There is one thing more, something interesting, the guide had said.
We stood in the entranceway of a large white room. The walls did not have the same rough surface I’d seen elsewhere. This was hard smooth rock and Ross put his hand to the wall and said that it was fine-grained white marble. He knew this, I did not. The room was stone cold and, at first, in every direction, it was all the same, nothing but walls, floor and ceiling. I spread my arms in a dumb dramatic gesture to render the size of the grand space but restrained myself from trying to estimate length, width and height.

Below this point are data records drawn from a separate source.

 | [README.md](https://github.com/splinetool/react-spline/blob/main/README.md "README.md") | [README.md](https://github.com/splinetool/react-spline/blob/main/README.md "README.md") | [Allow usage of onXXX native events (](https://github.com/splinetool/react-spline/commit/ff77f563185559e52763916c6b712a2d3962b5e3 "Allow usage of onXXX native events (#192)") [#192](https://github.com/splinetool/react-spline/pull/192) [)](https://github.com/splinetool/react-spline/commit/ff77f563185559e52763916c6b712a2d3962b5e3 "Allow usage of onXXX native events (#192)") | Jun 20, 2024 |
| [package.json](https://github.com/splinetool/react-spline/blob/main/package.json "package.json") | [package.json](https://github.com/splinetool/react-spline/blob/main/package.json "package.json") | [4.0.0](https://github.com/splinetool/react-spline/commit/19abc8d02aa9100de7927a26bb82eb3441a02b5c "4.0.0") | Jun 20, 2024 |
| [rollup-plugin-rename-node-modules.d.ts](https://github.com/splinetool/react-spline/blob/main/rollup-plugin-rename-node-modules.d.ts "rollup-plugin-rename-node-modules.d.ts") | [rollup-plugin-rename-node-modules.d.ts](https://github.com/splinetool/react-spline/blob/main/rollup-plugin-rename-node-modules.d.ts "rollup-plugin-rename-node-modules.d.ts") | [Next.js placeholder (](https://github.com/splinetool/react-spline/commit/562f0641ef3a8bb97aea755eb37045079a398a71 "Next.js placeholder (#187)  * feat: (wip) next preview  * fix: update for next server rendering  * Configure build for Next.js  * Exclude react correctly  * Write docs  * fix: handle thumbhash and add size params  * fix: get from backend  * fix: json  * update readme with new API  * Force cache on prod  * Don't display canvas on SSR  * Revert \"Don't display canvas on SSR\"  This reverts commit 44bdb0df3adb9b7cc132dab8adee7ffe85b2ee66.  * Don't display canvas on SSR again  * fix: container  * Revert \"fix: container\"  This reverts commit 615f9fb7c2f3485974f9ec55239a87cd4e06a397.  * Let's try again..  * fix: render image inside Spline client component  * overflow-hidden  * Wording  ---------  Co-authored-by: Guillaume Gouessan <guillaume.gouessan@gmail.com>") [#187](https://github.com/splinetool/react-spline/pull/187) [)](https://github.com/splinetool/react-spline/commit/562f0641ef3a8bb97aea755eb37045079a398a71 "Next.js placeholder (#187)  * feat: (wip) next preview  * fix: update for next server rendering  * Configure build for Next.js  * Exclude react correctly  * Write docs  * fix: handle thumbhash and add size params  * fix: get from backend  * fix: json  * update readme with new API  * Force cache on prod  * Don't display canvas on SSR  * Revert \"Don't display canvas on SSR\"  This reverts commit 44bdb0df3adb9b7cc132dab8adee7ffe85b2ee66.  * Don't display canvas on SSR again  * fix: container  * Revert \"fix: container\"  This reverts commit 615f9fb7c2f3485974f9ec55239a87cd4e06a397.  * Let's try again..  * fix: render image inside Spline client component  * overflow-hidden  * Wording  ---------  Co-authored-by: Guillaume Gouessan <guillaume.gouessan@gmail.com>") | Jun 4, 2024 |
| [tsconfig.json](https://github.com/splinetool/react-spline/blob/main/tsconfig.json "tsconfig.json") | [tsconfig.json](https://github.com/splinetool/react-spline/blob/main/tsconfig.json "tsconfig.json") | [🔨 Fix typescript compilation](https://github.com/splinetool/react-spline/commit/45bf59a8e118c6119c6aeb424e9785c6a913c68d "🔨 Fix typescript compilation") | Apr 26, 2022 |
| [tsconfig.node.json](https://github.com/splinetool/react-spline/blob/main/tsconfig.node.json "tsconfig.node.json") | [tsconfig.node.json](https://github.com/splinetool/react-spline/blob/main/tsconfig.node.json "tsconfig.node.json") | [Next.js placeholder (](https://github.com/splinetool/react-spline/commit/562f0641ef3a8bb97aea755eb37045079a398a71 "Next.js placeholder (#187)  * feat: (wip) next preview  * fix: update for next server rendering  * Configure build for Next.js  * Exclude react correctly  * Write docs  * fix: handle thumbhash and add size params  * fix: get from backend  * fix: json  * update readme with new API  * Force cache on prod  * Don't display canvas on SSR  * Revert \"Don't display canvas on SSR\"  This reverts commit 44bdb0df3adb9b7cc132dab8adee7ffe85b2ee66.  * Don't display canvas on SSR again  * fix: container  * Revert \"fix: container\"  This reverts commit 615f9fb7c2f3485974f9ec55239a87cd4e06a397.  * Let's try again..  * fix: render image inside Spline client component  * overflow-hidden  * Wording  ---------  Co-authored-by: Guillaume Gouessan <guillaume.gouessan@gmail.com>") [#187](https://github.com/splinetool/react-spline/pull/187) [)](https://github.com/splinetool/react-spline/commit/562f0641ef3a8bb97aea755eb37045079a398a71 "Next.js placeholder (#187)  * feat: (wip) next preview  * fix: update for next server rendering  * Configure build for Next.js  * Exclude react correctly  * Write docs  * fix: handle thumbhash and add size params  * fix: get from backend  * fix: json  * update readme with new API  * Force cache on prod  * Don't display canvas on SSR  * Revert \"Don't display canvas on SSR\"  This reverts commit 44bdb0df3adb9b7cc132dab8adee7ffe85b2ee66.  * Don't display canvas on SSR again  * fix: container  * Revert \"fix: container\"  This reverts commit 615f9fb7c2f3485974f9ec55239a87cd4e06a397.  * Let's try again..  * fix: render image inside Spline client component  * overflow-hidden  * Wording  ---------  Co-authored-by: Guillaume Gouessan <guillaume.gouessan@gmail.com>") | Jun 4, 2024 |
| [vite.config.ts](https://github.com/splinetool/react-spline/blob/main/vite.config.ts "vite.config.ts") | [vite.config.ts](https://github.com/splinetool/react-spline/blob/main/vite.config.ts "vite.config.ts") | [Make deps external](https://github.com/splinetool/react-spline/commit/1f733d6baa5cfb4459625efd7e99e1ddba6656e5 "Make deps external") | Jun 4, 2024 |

I moved forward, briefly, and Ross followed. I looked past him to the guide, waiting for her to say something, give us some clue to the nature of the site. Was it a site or just an idea for a site? My father and I studied the room together. I tried to imagine what I was seeing even as I saw it. What made the experience so elusive? A large room, a couple of men standing and looking. A woman at the entrance, dead still. An art gallery, I thought, with nothing in it. The gallery is the art, the space itself, the walls and floor. Or an enormous marble tomb, a mass gravesite emptied of bodies or waiting for bodies. No ornamental cornice or frieze, just flat walls
of shiny white marble.
I looked at Ross, who was staring past me toward a far corner of the room. It took me a moment, everything here took me a moment. Then I saw what he saw, a figure seated on the floor near the junction of the two walls. Small human figure, motionless, seeping gradually into my level of awareness. I had to tell myself that I was not somewhere else trying to visualize what I was actually seeing, here and now, in solid form.
My father walked in that direction, hesitantly, and I followed, walking and pausing. The seated figure was a girl, barefoot, legs crossed. She wore loose white pants and a white knee-length blouse. One arm was raised and bent toward the body at neck level. The other arm was waist-high at a matching angle.
We stopped walking, Ross and I. We were still some distance from the figure but it seemed an intrusion, a violation, to move any closer. Hair trimmed in a mannish cut, head bowed slightly, feet positioned with bottoms turned upward.
Was I sure that it was not a boy?
Her eyes were closed. I knew that her eyes were closed even if this was not evident from where we stood. Her youth was not necessarily evident but I felt free to believe that she was young. She had to be young. And she had no nationality. She had to be nationless.
A chill white silence everywhere in the room. Did I fold my arms across my chest to contain my response to the beauty of the scene, or was I just cold?
We backed away then, slightly, simultaneously. Even if I knew the reason for her presence and her pose, it would defy all meaning. Meaning was exhausted in the figure itself, the sight itself.
“Artis would know how to interpret this,” Ross said.
“And I would ask her whether it’s a boy or girl.”
“And she would say what’s the difference.”
The fact of life, one small body with beating heart in this soaring mausoleum, and she would be here long after we were gone, day and night, I knew this, a space conceived and designed for a figure in stillness.